Date: 05/26/2008 at 21:20:54
From: Benjamin
Subject: the prime number theorem

Which one of the following formulas is true?  They are both given, one
after the other, in the book "Gamma" by Julian Havill.  Obviously both
cannot be true.

Let pi(x) be the number of primes below x.  Then

1. pi(x) - pi(sqrt(x)) + 1 = [prod over primes p, p<=x of (1-1/p)]x


2. pi(x) = same right hand side as above.

The second formula is used to derive a form of the prime number
theorem, i.e. 

pi(x) = 2x e^gamma/ln(x)

Does it simply neglect pi(sqrt(x)) compared to pi(x)?

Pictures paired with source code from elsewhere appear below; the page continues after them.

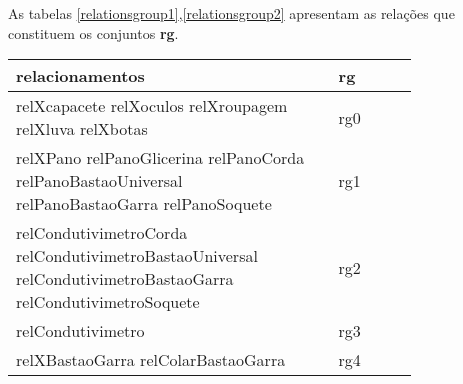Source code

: As tabelas \ref{relationsgroup1},\ref{relationsgroup2} apresentam as relações que constituem os conjuntos \textbf{rg}.
\begin{table}[H]
\centering
{}
\begin{tabular}{|p{0.8\linewidth}|l|}
\hline
\textbf{relacionamentos}                                                                                                                                                                                                                                                                                                                  & \textbf{rg} \\ \hline
relXcapacete relXoculos relXroupagem relXluva relXbotas                                                                                                                                                                                                                                                                                   & rg0         \\ \hline
relXPano relPanoGlicerina relPanoCorda relPanoBastaoUniversal relPanoBastaoGarra relPanoSoquete                                                                                                                                                                                                                                           & rg1         \\ \hline
relCondutivimetroCorda relCondutivimetroBastaoUniversal relCondutivimetroBastaoGarra relCondutivimetroSoquete                                                                                                                                                                                                                                & rg2         \\ \hline
relCondutivimetro                                                                                                                                                                                                                                                                                                                         & rg3         \\ \hline
relXBastaoGarra relColarBastaoGarra                                                                                                                                                                                                                                                                                                        & rg4         \\ \hline

\end{tabular}
\end{table}
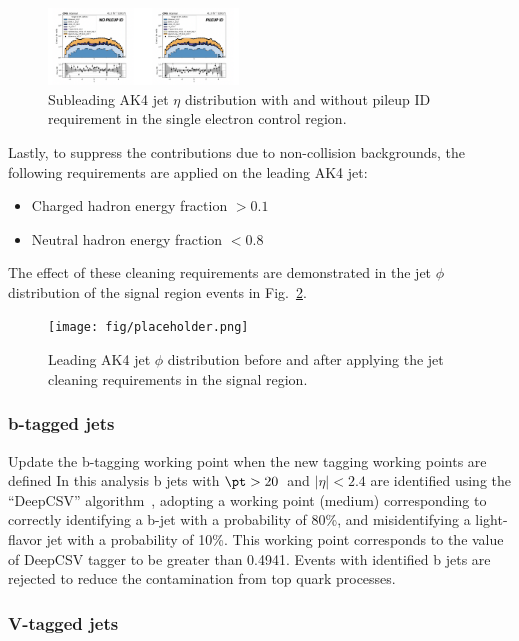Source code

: \begin{figure}[htbp]
  \centering
        \includegraphics[width=0.45\textwidth]{fig/datamc/cr_1e_vbf/ak4_eta1_puidcomparison.png}
  \caption{Subleading AK4 jet $\eta$ distribution with and without pileup ID requirement in the single electron control region.}
  \label{fig:pileupid}
\end{figure}

Lastly, to suppress the contributions due to non-collision backgrounds, the following
requirements are applied on the leading AK4 jet:
\begin{itemize}
\item Charged hadron energy fraction $> 0.1$
\item Neutral hadron energy fraction $< 0.8$
\end{itemize}

The effect of these cleaning requirements are demonstrated in the jet $\phi$ distribution of
the signal region events in Fig.~\ref{fig:jetcleaning}.

\begin{figure}[htbp]
  \centering
        \texttt{[image: fig/placeholder.png]}
  \caption{Leading AK4 jet $\phi$ distribution before and after applying the jet cleaning
requirements in the signal region.}
  \label{fig:jetcleaning}
\end{figure}

\subsubsection{b-tagged jets}

{\color{red} Update the b-tagging working point when the new tagging working points are defined}
In this analysis b jets with $\pt > 20$~\GeV and $|\eta| < 2.4$ are identified
using the ``DeepCSV'' algorithm~\cite{Sirunyan:2017ezt},
adopting a working point (medium) corresponding to correctly identifying a b-jet with a
probability of 80\%, and misidentifying a light-flavor jet with a probability of 10\%.
This working point corresponds to the value of DeepCSV tagger to be greater than 0.4941.
Events with identified b jets are rejected to reduce the contamination from top quark processes.

\subsubsection{V-tagged jets}

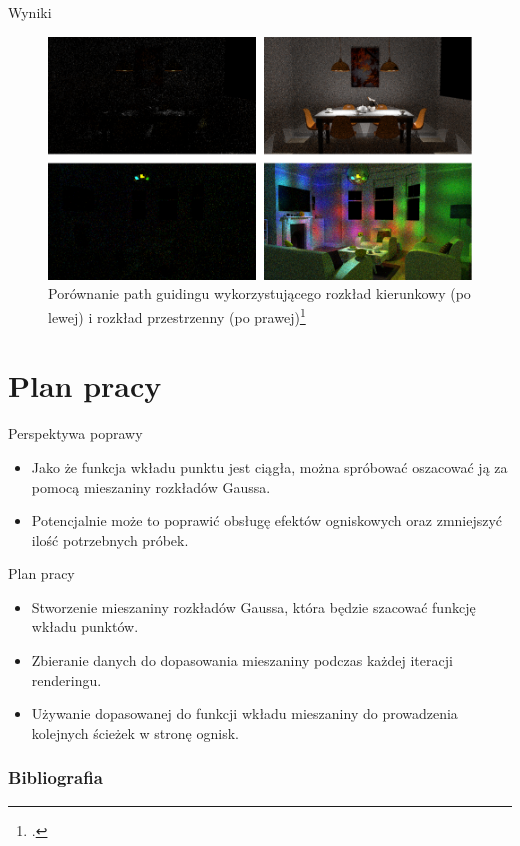 \documentclass{beamer}
\begin{document}
\begin{frame}{Wyniki}
    \begin{figure}
        \centering
        \includegraphics[width=1\linewidth]{img/ruppert_vs_rath.png}
        \caption{Porównanie path guidingu wykorzystującego rozkład kierunkowy (po lewej) i rozkład przestrzenny (po prawej)\footcite{Focal_Guiding}}
        \label{fig:enter-label}
    \end{figure}
\end{frame}

\section{Plan pracy}
\begin{frame}{Perspektywa poprawy}
\begin{itemize}
    \item Jako że funkcja wkładu punktu jest ciągła, można spróbować oszacować ją za pomocą mieszaniny rozkładów Gaussa. \item Potencjalnie może to poprawić obsługę efektów ogniskowych oraz zmniejszyć ilość potrzebnych próbek.
\end{itemize}
\end{frame}

\begin{frame}{Plan pracy}
    \begin{itemize}
        \item Stworzenie mieszaniny rozkładów Gaussa, która będzie szacować funkcję wkładu punktów.
        \item Zbieranie danych do dopasowania mieszaniny podczas każdej iteracji renderingu.
        \item Używanie dopasowanej do funkcji wkładu mieszaniny do prowadzenia kolejnych ścieżek w stronę ognisk.
    \end{itemize}
\end{frame}


\begin{frame}
    \frametitle{Bibliografia}
    \nocite{*}
    \printbibliography
\end{frame}
\end{document}
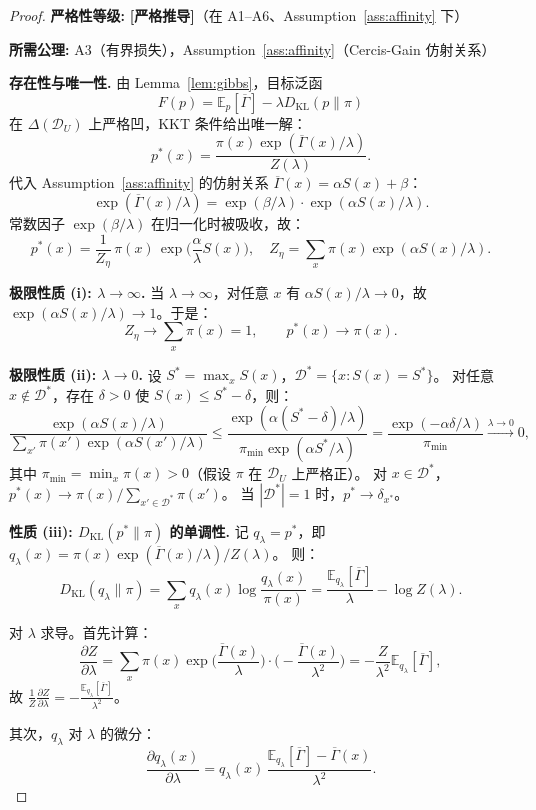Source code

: \documentclass[12pt,a4paper]{article}
\newcommand{\E}{\mathbb{E}}
\newcommand{\cD}{\mathcal{D}}
\newcommand{\KL}{D_{\mathrm{KL}}}
\newcommand{\rigorous}{\textbf{[严格推导]}}
\begin{document}
\begin{proof}
\textbf{严格性等级:} \rigorous \quad（在 A1--A6、Assumption~\ref{ass:affinity} 下）

\textbf{所需公理:} A3（有界损失），Assumption~\ref{ass:affinity}（Cercis-Gain 仿射关系）

\textbf{存在性与唯一性.}
由 Lemma~\ref{lem:gibbs}，目标泛函
\[
F(p)=\E_p[\overline{\Gamma}] - \lambda\KL(p\|\pi)
\]
在 $\Delta(\cD_U)$ 上严格凹，KKT 条件给出唯一解：
\[
p^*(x) = \frac{\pi(x)\exp(\overline{\Gamma}(x)/\lambda)}{Z(\lambda)}.
\]
代入 Assumption~\ref{ass:affinity} 的仿射关系 $\overline{\Gamma}(x)=\alpha S(x)+\beta$：
\[
\exp(\overline{\Gamma}(x)/\lambda) = \exp(\beta/\lambda)\cdot\exp(\alpha S(x)/\lambda).
\]
常数因子 $\exp(\beta/\lambda)$ 在归一化时被吸收，故：
\[
p^*(x) = \frac{1}{Z_\eta}\,\pi(x)\,\exp\!\Big(\frac{\alpha}{\lambda}S(x)\Big),\quad
Z_\eta = \sum_x \pi(x)\exp(\alpha S(x)/\lambda).
\]

\textbf{极限性质 (i): $\lambda\to\infty$.}
当 $\lambda\to\infty$，对任意 $x$ 有 $\alpha S(x)/\lambda\to 0$，故 $\exp(\alpha S(x)/\lambda)\to 1$。于是：
\[
Z_\eta \to \sum_x \pi(x) = 1,\qquad p^*(x) \to \pi(x).
\]

\textbf{极限性质 (ii): $\lambda\to 0$.}
设 $S^* = \max_x S(x)$，$\cD^* = \{x: S(x)=S^*\}$。
对任意 $x\notin\cD^*$，存在 $\delta>0$ 使 $S(x)\le S^*-\delta$，则：
\[
\frac{\exp(\alpha S(x)/\lambda)}{\sum_{x'}\pi(x')\exp(\alpha S(x')/\lambda)}
\le \frac{\exp(\alpha(S^*-\delta)/\lambda)}{\pi_{\min}\exp(\alpha S^*/\lambda)}
= \frac{\exp(-\alpha\delta/\lambda)}{\pi_{\min}} \xrightarrow{\lambda\to0} 0,
\]
其中 $\pi_{\min}=\min_x\pi(x)>0$（假设 $\pi$ 在 $\cD_U$ 上严格正）。
对 $x\in\cD^*$，$p^*(x)\to \pi(x)/\sum_{x'\in\cD^*}\pi(x')$。
当 $|\cD^*|=1$ 时，$p^*\to\delta_{x^*}$。

\textbf{性质 (iii): $\KL(p^*\|\pi)$ 的单调性.}
记 $q_\lambda = p^*$，即 $q_\lambda(x) = \pi(x)\exp(\overline{\Gamma}(x)/\lambda)/Z(\lambda)$。
则：
\[
\KL(q_\lambda\|\pi) = \sum_x q_\lambda(x)\log\frac{q_\lambda(x)}{\pi(x)}
= \frac{\E_{q_\lambda}[\overline{\Gamma}]}{\lambda} - \log Z(\lambda).
\]

对 $\lambda$ 求导。首先计算：
\[
\frac{\partial Z}{\partial\lambda}
= \sum_x \pi(x)\exp\!\Big(\frac{\overline{\Gamma}(x)}{\lambda}\Big)\cdot\Big(-\frac{\overline{\Gamma}(x)}{\lambda^2}\Big)
= -\frac{Z}{\lambda^2}\E_{q_\lambda}[\overline{\Gamma}],
\]
故 $\displaystyle\frac{1}{Z}\frac{\partial Z}{\partial\lambda} = -\frac{\E_{q_\lambda}[\overline{\Gamma}]}{\lambda^2}$。

其次，$q_\lambda$ 对 $\lambda$ 的微分：
\[
\frac{\partial q_\lambda(x)}{\partial\lambda}
= q_\lambda(x)\,\frac{\E_{q_\lambda}[\overline{\Gamma}]-\overline{\Gamma}(x)}{\lambda^2}.
\]


\end{proof}
\end{document}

Date: 05/27/2008 at 00:27:56
From: Doctor Jordan
Subject: Re: the prime number theorem

Hi Benjamin,

We will use f(x) ~ g(x) to mean f(x)/g(x) goes to 1 as x goes to
infinity.  For example,

  x^2 + x ~ x^2


  x^2    x         1
  --- + --- = 1 + ---
  x^2   x^2        x

goes to 1 as x goes to infinity.

In particular this example shows us that two functions being
asymptotic (that is how we say ~) does not mean they are equal, since
of course x^2 + x is not equal to x^2.

The prime number theorem tells us that pi(x) ~ x/ln(x).

I will show that pi(x) - pi(sqrt(x)) also is asymptotic to x/ln(x).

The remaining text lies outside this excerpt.